Foi o Concílio Vaticano II, através da Constituição Conciliar “Sacrosanctum Concilium” sobre a Sagrada Liturgia, que devolveu à Santa Missa e às outras celebrações litúrgicas o lugar privilegiado da Palavra de Deus: “Na celebração litúrgica é máxima a importância da Sagrada Escritura. Pois dela são lidas as lições e explicadas na homilia e cantam-se os salmos. É de sua inspiração que surgiram as preces, orações e hinos litúrgicos...; é necessário que se promova aquele suave e vivo afeto pela Sagrada Escritura...” (SC 24).


Hoje, dois mil anos depois, também nós, discípulos, continuamos nos reunindo em comunidade, ouvindo as palavras de Jesus, tentando compreender, com a ajuda do Espírito Santo, o que está acontecendo e buscando uma palavra de vida para nós mesmos, para a comunidade, para a sociedade e para o mundo. Na verdade, Deus continua nos falando hoje.

A Liturgia da Palavra é semelhante a um diálogo entre duas pessoas: Deus e seu povo, Jesus e sua comunidade reunida no Espírito Santo. É o diálogo da Aliança (Êx 19 – 24). Nela, há momentos em que ouvimos a fala do Senhor e há momentos em que a comunidade aclama ou responde àquilo que ouviu. Isso requer de nossa parte: atitude de fé, de acolhida, de profunda escuta; requer a disposição para entrar em diálogo e comunhão com o Deus da Aliança.

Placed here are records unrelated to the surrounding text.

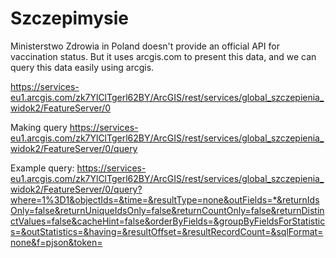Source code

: # Szczepimysie

Ministerstwo Zdrowia in Poland doesn't provide an official API for vaccination status. But it uses arcgis.com to present this data, and we can query this data easily using arcgis.

https://services-eu1.arcgis.com/zk7YlClTgerl62BY/ArcGIS/rest/services/global_szczepienia_widok2/FeatureServer/0

Making query
https://services-eu1.arcgis.com/zk7YlClTgerl62BY/ArcGIS/rest/services/global_szczepienia_widok2/FeatureServer/0/query

Example query:
https://services-eu1.arcgis.com/zk7YlClTgerl62BY/ArcGIS/rest/services/global_szczepienia_widok2/FeatureServer/0/query?where=1%3D1&objectIds=&time=&resultType=none&outFields=*&returnIdsOnly=false&returnUniqueIdsOnly=false&returnCountOnly=false&returnDistinctValues=false&cacheHint=false&orderByFields=&groupByFieldsForStatistics=&outStatistics=&having=&resultOffset=&resultRecordCount=&sqlFormat=none&f=pjson&token=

É preciso redescobrir a Liturgia da Palavra como um diálogo vivo e atual de Jesus com os seus discípulos, um diálogo amoroso, através do qual o Senhor vem alimentar nossa esperança, podar nossos vícios, aprofundar nossa fé e colocar a comunidade com mais firmeza no caminho do Reino.

Sugestões celebrativas:

• A Liturgia da Palavra não é apenas um momento de se ouvir falar de Jesus ou de acompanhar leituras que falam Dele; é o próprio Jesus que, estando no meio de nós, fala à comunidade reunida. Sua Palavra tem a força de nos curar, converter e transformar. Por isso, nas comunidades despertem as pessoas ao costume de ouvir as leituras com amorosa atenção, se possível, sobretudo o Evangelho, não acompanhando sua leitura nos folhetos, pois “quando se lêem as Sagradas Escrituras na Igreja, é Cristo que nos fala” (SC 07).

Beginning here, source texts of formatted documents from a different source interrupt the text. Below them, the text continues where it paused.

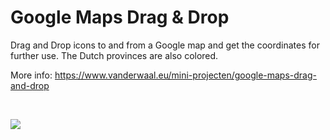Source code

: # Google Maps Drag & Drop

Drag and Drop icons to and from a Google map and get the coordinates for further use. The Dutch provinces are also colored.

More info: https://www.vanderwaal.eu/mini-projecten/google-maps-drag-and-drop

&nbsp;

<img src="https://www.vanderwaal.eu/files/google-maps-drag-and-drop.jpg">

• Criem nas comunidades o ministério dos leitores e salmistas. Não peguem leitores de improviso. Promovam constantemente a formação bíblica, litúrgica, espiritual e técnica dos leitores e salmistas. Invistam nos sistemas de som das Igrejas e no uso adequado de microfones e instrumentos musicais.

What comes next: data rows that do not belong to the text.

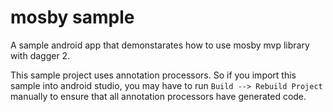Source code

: # mosby sample
A sample android app that demonstarates how to use mosby mvp library with dagger 2.

This sample project uses annotation processors. So if you import this sample into android studio, you may have to run `Build --> Rebuild Project` manually to ensure that all annotation processors have generated code.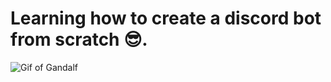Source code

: # Learning how to create a discord bot from scratch 😎.

![Gif of Gandalf](https://i.imgur.com/Z5aV28x.gif)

• “A Igreja sempre venerou as escrituras divinas, como venerou o próprio Corpo do Senhor, porque, de fato, principalmente na sagrada liturgia, não cessa de tomar e entregar aos fiéis o pão da vida, da mesa tanto da Palavra de Deus como do Corpo de Cristo” (DV 21). Haja, em toda comunidade, uma mesa da Palavra (ambão) de onde serão feitas as leituras bíblicas e cantado o salmo responsorial e, se oportuno, feita a homilia e proferida as preces dos fiéis.